Quarante-sept migrants ont été débarqués dimanche soir à Lampedusa, une île au sud de la Sicile, après la saisie sur ordre de justice italienne de leur bateau de sauvetage. Cette décision a provoqué la colère du ministre italien de l'intérieur, Matteo Salvini.
 
Le navire affrété par l'ONG allemande Sea-Watch, battant pavillon néerlandais, qui stationnait dans les eaux italiennes tout près de l'île de Lampedusa, a été saisi dans la journée par la police financière italienne sur ordre d'un procureur de Sicile. Les migrants à bord ont été ensuite transférés à Lampedusa.
 
Le vice-premier ministre et chef de la Ligue (extrême droite), Matteo Salvini, qui a semblé découvrir en temps réel à la télévision le débarquement, a immédiatement réagi, demandant, qui, au gouvernement, avait pu prendre une telle décision contre son avis formel.
 
Déjà à couteaux tirés avec lui, son partenaire gouvernemental du mouvement 5 étoiles, Luigi Di Maio, a rétorqué qu'il n'acceptait pas ses insinuations.
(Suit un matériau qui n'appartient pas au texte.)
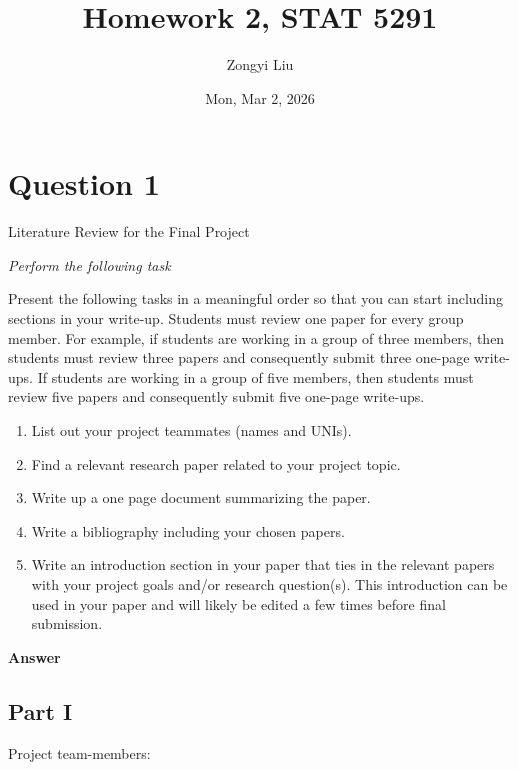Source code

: \documentclass[letterpaper]{article}
\title{Homework 2, STAT 5291}
\author{Zongyi Liu}
\date{Mon, Mar 2, 2026}
\begin{document}
		\maketitle
		
		\tableofcontents
		
		\section{Question 1}
		
		{\color{deepred} Literature Review for the Final Project}
		
		
		\emph{Perform the following task}
		
		Present the following tasks in a meaningful order so that you can start including sections in your write-up. Students must review one paper for every group member. For example, if students are working in a group of three members, then students must review three papers and consequently submit three one-page write-ups. If students are working in a group of five members, then students must review five papers and consequently submit five one-page write-ups.
		
		\begin{enumerate}
			\item[i] List out your project teammates (names and UNIs).
			
			\item[ii] Find a relevant research paper related to your project topic.
			
			\item[iii] Write up a one page document summarizing the paper.
			
			\item[iv] Write a bibliography including your chosen papers.
			
			\item[v] Write an introduction section in your paper that ties in the relevant papers with your project goals and/or research question(s). This introduction can be used in your paper and will likely be edited a few times before final submission.
		\end{enumerate}
		
		\textbf{Answer}
		
		\subsection{Part I}
		
		Project team-members:
		
\end{document}
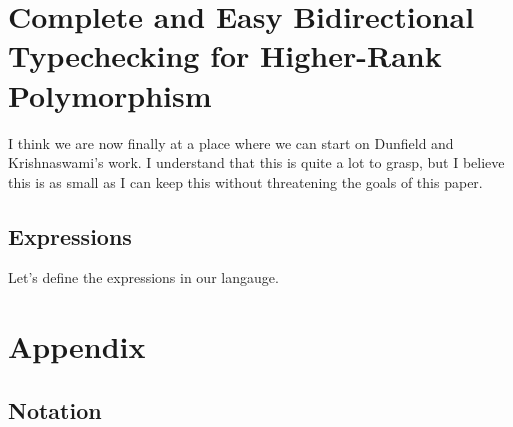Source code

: \documentclass[a4paper,11pt]{article}
\def\resethooks{%
  \global\let\SaveRestoreHook\empty
  \global\let\ColumnHook\empty}
\begin{document}
\section{Complete and Easy Bidirectional Typechecking for Higher-Rank Polymorphism}
I think we are now finally at a place where we can start on Dunfield and Krishnaswami's work. 
I understand that this is quite a lot to grasp, but I believe this is as small as I can keep this without threatening 
the goals of this paper. 

\subsection{Expressions}
Let's define the expressions in our langauge. 

\begin{hscode}\SaveRestoreHook
\ColumnHook
\end{hscode}\resethooks

\appendix 
\section{\bf{Appendix}}
\subsection{\bf{Notation}}
\end{document}

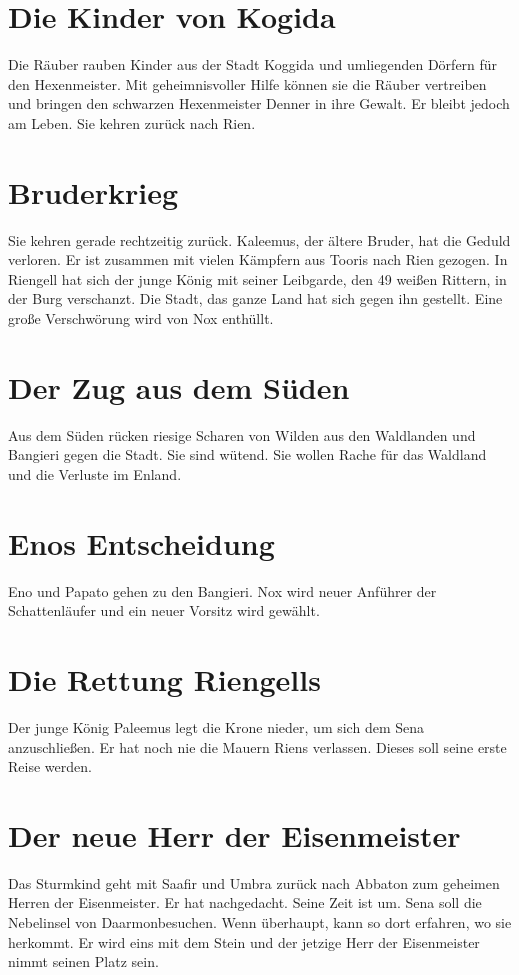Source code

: \documentclass[12pt,a4paper,onecolumn,twoside,ngerman]{book}
\newcommand{\Sena}{Sena}
\newcommand{\Sturmkind}{Sturmkind}
\newcommand{\Bangiri}{Bangieri}
\newcommand{\Papato}{Papato}
\newcommand{\Enland}{Enland}
\newcommand{\Schattenlaufer}{Schattenläufer}
\newcommand{\Eno}{Eno}
\newcommand{\Nox}{Nox}
\newcommand{\Umbra}{Umbra}
\newcommand{\Rhingell}{Riengell}
\newcommand{\Rhin}{Rien}
\newcommand{\Palemus}{Paleemus}
\newcommand{\Kalemus}{Kaleemus}
\newcommand{\Kogida}{Koggida}
\newcommand{\Denner}{Denner}
\newcommand{\Toris}{Tooris}
\newcommand{\Darmon}{Daarmon}
\newcommand{\Eisenmeister}{Eisenmeister}
\newcommand{\Abaton}{Abbaton}
\newcommand{\Safir}{Saafir}
\begin{document}
\section{Die Kinder von Kogida}
Die Räuber rauben Kinder aus der Stadt {\Kogida} und umliegenden Dörfern für den Hexenmeister. Mit geheimnisvoller Hilfe können sie die Räuber vertreiben und bringen den schwarzen Hexenmeister {\Denner} in ihre Gewalt. Er bleibt jedoch am Leben. Sie kehren zurück nach {\Rhin}.

\section{Bruderkrieg}
Sie kehren gerade rechtzeitig zurück. {\Kalemus}, der ältere Bruder, hat die Geduld verloren. Er ist zusammen mit vielen Kämpfern aus {\Toris} nach {\Rhin} gezogen. In {\Rhingell} hat sich der junge König mit seiner Leibgarde, den 49 weißen Rittern, in der Burg verschanzt. Die Stadt, das ganze Land hat sich gegen ihn gestellt.\linebreak
Eine große Verschwörung wird von {\Nox} enthüllt.

\section{Der Zug aus dem Süden}
Aus dem Süden rücken riesige Scharen von Wilden aus den Waldlanden und {\Bangiri} gegen die Stadt. Sie sind wütend. Sie wollen Rache für das Waldland und die Verluste im {\Enland}.

\section{{\Eno}s Entscheidung}
{\Eno} und {\Papato} gehen zu den {\Bangiri}.\linebreak
{\Nox} wird neuer Anführer der {\Schattenlaufer} und ein neuer Vorsitz wird gewählt.

\section{Die Rettung \Rhingell{s}}
Der junge König {\Palemus} legt die Krone nieder, um sich dem {\Sena} anzuschließen. Er hat noch nie die Mauern \Rhin{s} verlassen. Dieses soll seine erste Reise werden.

\section{Der neue Herr der {\Eisenmeister}}
Das {\Sturmkind} geht mit {\Safir} und {\Umbra} zurück nach {\Abaton} zum geheimen Herren der {\Eisenmeister}.\linebreak
Er hat nachgedacht. Seine Zeit ist um. {\Sena} soll die Nebelinsel von \Darmon besuchen. Wenn überhaupt, kann so dort erfahren, wo sie herkommt. Er wird eins mit dem Stein und der jetzige Herr der {\Eisenmeister} nimmt seinen Platz sein.
\end{document}
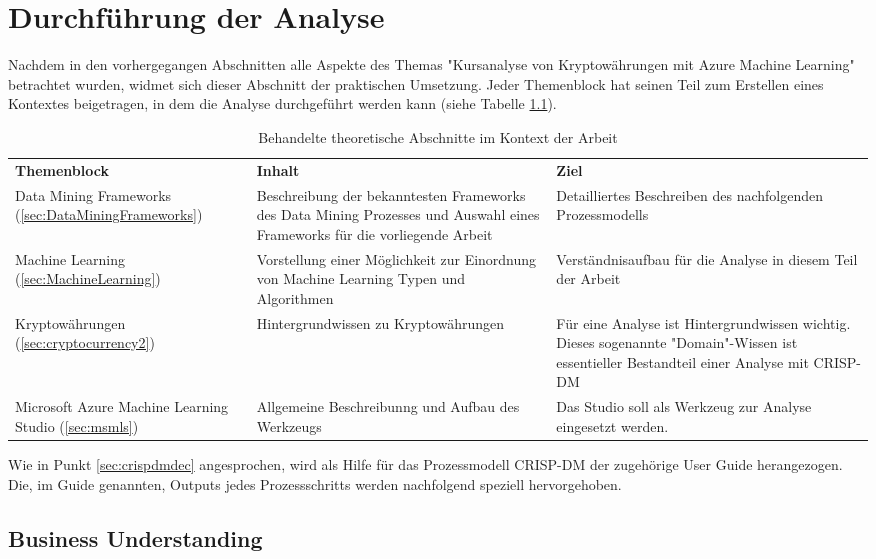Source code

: \chapter{Durchführung der Analyse}
Nachdem in den vorhergegangen Abschnitten alle Aspekte des Themas "Kursanalyse von Kryptowährungen mit Azure Machine Learning" betrachtet wurden, widmet sich dieser Abschnitt der praktischen Umsetzung. Jeder Themenblock hat seinen Teil zum Erstellen eines Kontextes beigetragen, in dem die Analyse durchgeführt werden kann (siehe Tabelle \ref{tab:themeblocks}).
\begin{table}[H]
\begin{tabular}{|p{}|p{6cm}|p{7cm}|}
\hline
\textbf{Themenblock} & \textbf{Inhalt} & \textbf{Ziel}\\ 
\hhline{===}
Data Mining Frameworks (\ref{sec:DataMiningFrameworks}) & Beschreibung der bekanntesten Frameworks des Data Mining Prozesses und Auswahl eines Frameworks für die vorliegende Arbeit & Detailliertes Beschreiben des nachfolgenden Prozessmodells\\
\hline
Machine Learning (\ref{sec:MachineLearning}) & Vorstellung einer Möglichkeit zur Einordnung von Machine Learning Typen und Algorithmen & Verständnisaufbau für die Analyse in diesem Teil der Arbeit\\
\hline
Kryptowährungen (\ref{sec:cryptocurrency2}) & Hintergrundwissen zu Kryptowährungen & Für eine Analyse ist Hintergrundwissen wichtig. Dieses sogenannte "Domain"-Wissen ist essentieller Bestandteil einer Analyse mit CRISP-DM\\
\hline
Microsoft Azure Machine Learning Studio (\ref{sec:msmls}) & Allgemeine Beschreibunng und Aufbau des Werkzeugs & Das Studio soll als Werkzeug zur Analyse eingesetzt werden.\\
\hline
\end{tabular}
\caption{Behandelte theoretische Abschnitte im Kontext der Arbeit}
\label{tab:themeblocks}
\end{table}
Wie in Punkt \ref{sec:crispdmdec} angesprochen, wird als Hilfe für das Prozessmodell CRISP-DM der zugehörige User Guide \citep[S.~30-56]{chapman_crisp-dm_2000} herangezogen. Die, im Guide genannten, Outputs jedes Prozessschritts werden nachfolgend speziell hervorgehoben.
 
\section{Business Understanding}
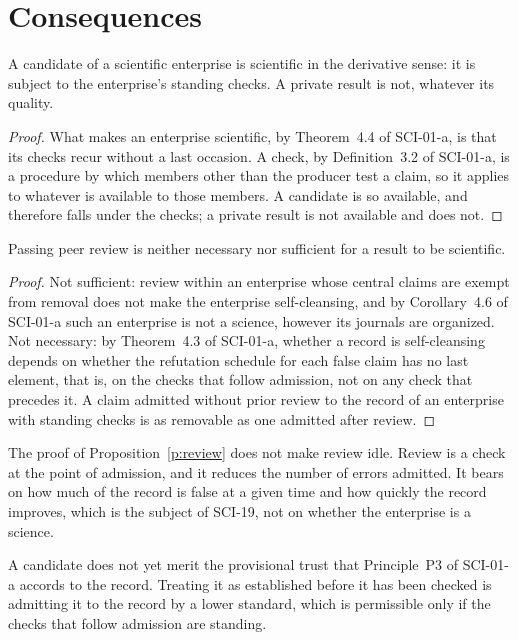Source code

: \documentclass{situationist-preprint}
\begin{document}
\section{Consequences}\label{s:consequences}

\begin{proposition}[Exposure]\label{p:exposure}
A candidate of a scientific enterprise is scientific in the derivative sense: it is subject to the enterprise's standing checks. A private result is not, whatever its quality.
\end{proposition}

\begin{proof}
What makes an enterprise scientific, by Theorem~4.4 of SCI-01-a, is that its checks recur without a last occasion. A check, by Definition~3.2 of SCI-01-a, is a procedure by which members other than the producer test a claim, so it applies to whatever is available to those members. A candidate is so available, and therefore falls under the checks; a private result is not available and does not.
\end{proof}

\begin{proposition}\label{p:review}
Passing peer review is neither necessary nor sufficient for a result to be scientific.
\end{proposition}

\begin{proof}
Not sufficient: review within an enterprise whose central claims are exempt from removal does not make the enterprise self-cleansing, and by Corollary~4.6 of SCI-01-a such an enterprise is not a science, however its journals are organized. Not necessary: by Theorem~4.3 of SCI-01-a, whether a record is self-cleansing depends on whether the refutation schedule for each false claim has no last element, that is, on the checks that follow admission, not on any check that precedes it. A claim admitted without prior review to the record of an enterprise with standing checks is as removable as one admitted after review.
\end{proof}

The proof of Proposition~\ref{p:review} does not make review idle. Review is a check at the point of admission, and it reduces the number of errors admitted. It bears on how much of the record is false at a given time and how quickly the record improves, which is the subject of SCI-19, not on whether the enterprise is a science.

\begin{corollary}[Trust]\label{c:trust}
A candidate does not yet merit the provisional trust that Principle~P3 of SCI-01-a accords to the record. Treating it as established before it has been checked is admitting it to the record by a lower standard, which is permissible only if the checks that follow admission are standing.
\end{corollary}
\end{document}
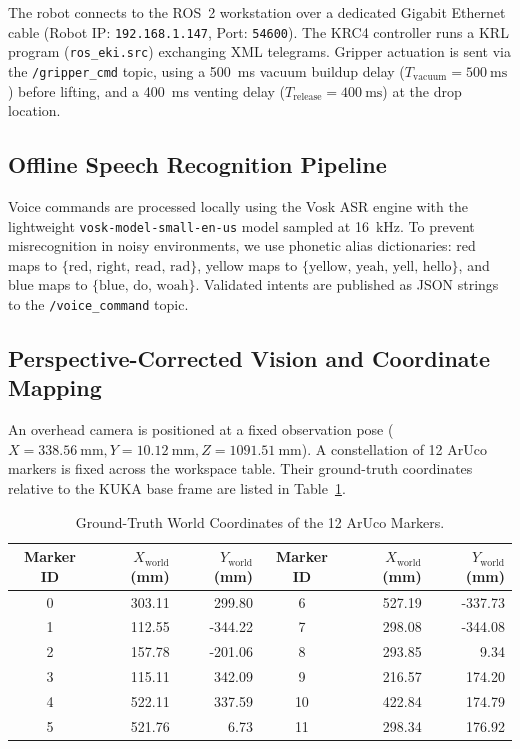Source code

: \documentclass[runningheads]{llncs}
\begin{document}
The robot connects to the ROS~2 workstation over a dedicated Gigabit Ethernet cable (Robot IP: \texttt{192.168.1.147}, Port: \texttt{54600}). The KRC4 controller runs a KRL program (\texttt{ros\_eki.src}) exchanging XML telegrams. Gripper actuation is sent via the \texttt{/gripper\_cmd} topic, using a \SI{500}{\milli\second} vacuum buildup delay ($T_{\text{vacuum}} = \SI{500}{\milli\second}$) before lifting, and a \SI{400}{\milli\second} venting delay ($T_{\text{release}} = \SI{400}{\milli\second}$) at the drop location.

\subsection{Offline Speech Recognition Pipeline}
Voice commands are processed locally using the Vosk ASR engine with the lightweight \texttt{vosk-model-small-en-us} model sampled at \SI{16}{\kilo\hertz}. To prevent misrecognition in noisy environments, we use phonetic alias dictionaries: red maps to $\{\text{red, right, read, rad}\}$, yellow maps to $\{\text{yellow, yeah, yell, hello}\}$, and blue maps to $\{\text{blue, do, woah}\}$. Validated intents are published as JSON strings to the \texttt{/voice\_command} topic.

\subsection{Perspective-Corrected Vision and Coordinate Mapping}
An overhead camera is positioned at a fixed observation pose ($X = \SI{338.56}{\milli\meter}, Y = \SI{10.12}{\milli\meter}, Z = \SI{1091.51}{\milli\meter}$). A constellation of 12 ArUco markers is fixed across the workspace table. Their ground-truth coordinates relative to the KUKA base frame are listed in Table~\ref{tab:aruco_coords}.

\begin{table}[tb]
\caption{Ground-Truth World Coordinates of the 12 ArUco Markers.}
\label{tab:aruco_coords}
\centering
\begin{tabular}{crr|crr}
\toprule
\textbf{Marker ID} & \textbf{$X_{\text{world}}$ (mm)} & \textbf{$Y_{\text{world}}$ (mm)} & \textbf{Marker ID} & \textbf{$X_{\text{world}}$ (mm)} & \textbf{$Y_{\text{world}}$ (mm)} \\
\midrule
0  & 303.11 &  299.80 & 6  & 527.19 & -337.73 \\
1  & 112.55 & -344.22 & 7  & 298.08 & -344.08 \\
2  & 157.78 & -201.06 & 8  & 293.85 &    9.34 \\
3  & 115.11 &  342.09 & 9  & 216.57 &  174.20 \\
4  & 522.11 &  337.59 & 10 & 422.84 &  174.79 \\
5  & 521.76 &    6.73 & 11 & 298.34 &  176.92 \\
\bottomrule
\end{tabular}
\end{table}
\end{document}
Il a rappelé qu'il était obligatoire de faire débarquer les passagers d'un bateau saisi par la justice. Parallèlement à ce nouveau couac gouvernemental en pleine campagne pour les élections européennes, des échauffourées ont eu lieu dimanche soir à Florence entre police et 2000 personnes venues protester contre la présence de M. Salvini, qui tenait une réunion politique dans la ville.
 
Projet Salvini contraire au droit 
 
Le rapporteur spécial de l'ONU contre la torture, le Zurichois Nils Melzer, s'en est pris au projet de Matteo Salvini contre ceux qui sauvent des migrants en mer. Il demande au gouvernement italien de renoncer à ce dispositif qui viole selon lui le droit international.
 
Le principe de non refoulement «devrait toujours s'imposer par rapport aux législations nationales», affirme-t-il dans une lettre aux autorités italiennes avec cinq de ses collègues experts indépendants de l'ONU. Ils appellent l'Italie «à arrêter de mettre en danger» les migrants, dont ceux qui demandent l'asile et les victimes de mauvais traitements, en prétextant la lutte contre les trafiquants.
 
Au contraire, les politiques «restrictives» ne contribuent qu'à étendre les abus contre les migrants, selon eux. L'Italie avait interdit il y a quelques mois le navire Aquarius d'utiliser ses ports pour débarquer des migrants. La Suisse avait ensuite refusé d'aider le bateau à poursuivre son dispositif.
 
Selon le projet de décret-loi italien, une amende serait prise contre tout navire qui sauverait un migrant en mer pour l'acheminer sur le territoire national. Les ONG ou les bateaux pourraient également voir leur autorisation d'activité révoquée ou suspendue.
 
Lettre «risible»
 
Le ministre italien de l'intérieur avait réagi à la lettre de Nils Melzer avant qu'elle ne soit rendue publique lundi par l'ONU. Il a considéré comme risibles ces déclarations. (ats/nxp)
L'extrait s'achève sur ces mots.